Paramount’s “Star Trek” franchise has spawned 10 feature films (including the upcoming “Nemesis”), 5 television shows, and a pop sub-culture with world-wide penetration. No other tele-film series has such a continuous and evolving presence in the eyes of the world, and no other science-fiction programming avoids cheesiness and awful production values quite as successfully as “Star Trek”.
Paramount Pictures has released “Star Trek–The Original Series” on 40 DVDs (2 episodes each), and “Star Trek: The Next Generation” is arriving on DVD a season per box set during 2002. (The studio will release DVD box sets of every season of “Deep Space Nine” during 2003, and “Voyager” will likely arrive on DVD in 2004.)
“Star Trek: The Next Generation” Season 4 follows Seasons 1, 2, and 3 onto DVD, and the box set’s quality matches that of the other box sets for the most part. Seven discs have been included in an attractive silver box set (with deep green being the season’s signature disc color). As with the previous seasons, Season 4 does not offer a big story arc. Rather, it expands upon the story and character elements found in Season 3 that helped the show to transcend the science-fiction genre and to rise into the realm of human-interest drama.
The principal 7 characters were in place by Season 3, and they remained on the show through Season 7. However, Season 4 also established Miles O’Brien’s (played by Colm Meaney) role on the Enterprise; in just about every episode, he’s the primary transporter operator. We also witness the union of Miles and Keiko. In another development, Wesley Crusher (Wil Wheaton) leaves the ship for Starfleet Academy. In later seasons, he appears only when the Enterprise returned to Earth. Worf finds out that he has a son in “Reunion”.

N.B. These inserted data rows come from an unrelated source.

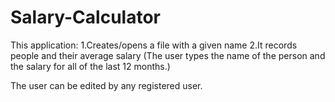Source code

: # Salary-Calculator

This application:
1.Creates/opens a file with a given name
2.It records people and their average salary (The user types the name of the person and the salary for all of the last 12 months.)

The user can be edited by any registered user.

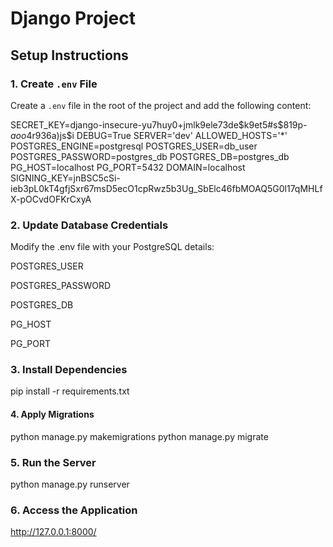 # Django Project

## Setup Instructions

### 1. Create `.env` File

Create a `.env` file in the root of the project and add the following content:


SECRET_KEY=django-insecure-yu7huy0+jmlk9ele73de$k9et5#s$819p-$aoo$4r936a)js$i
DEBUG=True
SERVER='dev'
ALLOWED_HOSTS='*'
POSTGRES_ENGINE=postgresql
POSTGRES_USER=db_user
POSTGRES_PASSWORD=postgres_db
POSTGRES_DB=postgres_db
PG_HOST=localhost
PG_PORT=5432
DOMAIN=localhost
SIGNING_KEY=jnBSC5cSi-ieb3pL0kT4gfjSxr67msD5ecO1cpRwz5b3Ug_SbElc46fbMOAQ5G0l17qMHLfX-pOCvdOFKrCxyA



### 2. Update Database Credentials
Modify the .env file with your PostgreSQL details:

POSTGRES_USER

POSTGRES_PASSWORD

POSTGRES_DB

PG_HOST

PG_PORT

### 3. Install Dependencies

pip install -r requirements.txt


#### 4. Apply Migrations

python manage.py makemigrations
python manage.py migrate


### 5. Run the Server

python manage.py runserver


### 6. Access the Application

http://127.0.0.1:8000/

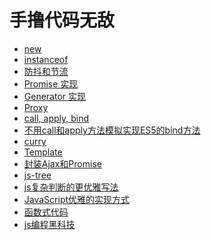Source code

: 手撸代码无敌
===

- [new](./new.md)
- [instanceof](./instanceof.md)
- [防抖和节流](./防抖和节流.md)
- [Promise 实现](./Promise实现.md)
- [Generator 实现](./Generator实现.md)
- [Proxy](./Proxy.md)
- [call, apply, bind](./call-apply-bind.md)
- [不用call和apply方法模拟实现ES5的bind方法](./不用call和apply方法模拟实现ES5的bind方法.md)
- [curry](./curry.md)
- [Template](./Template.md)
- [封装Ajax和Promise](./封装Ajax和Promise.md)
- [js-tree](./js-tree.md)
- [js复杂判断的更优雅写法](./js复杂判断的更优雅写法.md)
- [JavaScript优雅的实现方式](./JavaScript优雅的实现方式.md)
- [函数式代码](./函数式代码.md)
- [js编程黑科技](./js编程黑科技.md)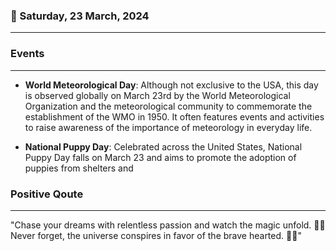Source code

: ### 📅 Saturday, 23 March, 2024
------
### Events
------
- **World Meteorological Day**: Although not exclusive to the USA, this day is observed globally on March 23rd by the World Meteorological Organization and the meteorological community to commemorate the establishment of the WMO in 1950. It often features events and activities to raise awareness of the importance of meteorology in everyday life.
  
- **National Puppy Day**: Celebrated across the United States, National Puppy Day falls on March 23 and aims to promote the adoption of puppies from shelters and
### Positive Qoute
------
"Chase your dreams with relentless passion and watch the magic unfold. 🌟💫 Never forget, the universe conspires in favor of the brave hearted. 💖✨"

Disc 1: “The Best of Both Worlds, Part 2”, “Family”, “Brothers”, “Suddenly Human”.
Disc 2: “Remember Me”, “Legacy”, “Reunion”, “Future Imperfect”.
Disc 3: “Final Mission”, “The Loss”, “Data’s Day”, “The Wounded”.
Disc 4: “Devil’s Due”, “Clues”, “First Contact”, “Galaxy’s Child”.
Disc 5: “Night Terrors”, “Identity Crisis”, “The Nth Degree”, “Qpid”.
Disc 6: “The Drumhead”, “Half a Life”, “The Host”, “The Mind’s Eye”.
Disc 7: “In Theory”, “Redemption, Part 1”.
Season 4 begins with the conclusion to Season 3’s cliffhanger final episode. Season 3’s “The Best of Both Worlds, Part 1” concluded with Captain Jean-Luc Picard (Patrick Stewart) “borgified” into Locutus and with Commander William Riker (Jonathan Frakes) ordering “Fire!” on the Borg ship commanded by Locutus. “The Best of Both Worlds, Part 2” poignantly deals with the loss of Picard as every member of the Enterprise draws upon every bit of his/her knowledge in order to defeat the villainous cyborgs. There’s an awe-inspiring shot of a battlefield–Wolf 359–littered with destroyed Federation starships. (Benjamin Sisko, the eventual commander-in-chief of Deep Space Nine, lost his wife at Wolf 359.)
Actually, Season 4 got off to great start with its first four episodes. In “Family”, Picard goes to his hometown in the French countryside, and he confronts the fact that, despite his ambitious rise to Starfleet glory, even his powerful constitution failed when he became a member of the Borg. In this episode, we also see Worf’s loving relationship with his adoptive human parents, despite the fact that he’s always struggled with the culture clash that dominates his life. In fact, his parents even want to share in the dishonor of his discommendation from the Klingon Empire. “Suddenly Human” uses a reverse parallel to Worf’s life story. A young human boy is found hurt in a battle-like exercise, and the crew of the Enterprise is concerned that the boy’s adoptive alien father has been abusive towards him.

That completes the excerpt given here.